**Exercise instructions:**
Print every record below exactly, minus the pictures.

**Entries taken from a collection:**
☆ ☆ ☆ ☆ ☆

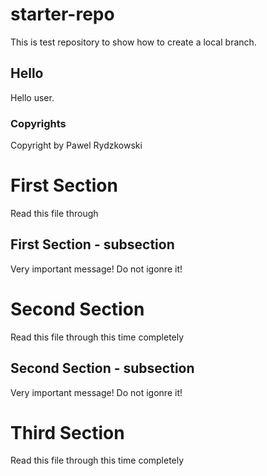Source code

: # starter-repo
This is test repository to show how to create a local branch.

## Hello
Hello user.

### Copyrights
Copyright by Pawel Rydzkowski

# First Section
Read this file through

## First Section - subsection
Very important message! Do not igonre it!

# Second Section
Read this file through this time completely

## Second Section - subsection
Very important message! Do not igonre it!

# Third Section
Read this file through this time completely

☆ ☆ ☆ ☆ ☆

**Written answer:**
Source code

: # starter-repo
This is test repository to show how to create a local branch.

## Hello
Hello user.

### Copyrights
Copyright by Pawel Rydzkowski

# First Section
Read this file through

## First Section - subsection
Very important message! Do not igonre it!

# Second Section
Read this file through this time completely

## Second Section - subsection
Very important message! Do not igonre it!

# Third Section
Read this file through this time completely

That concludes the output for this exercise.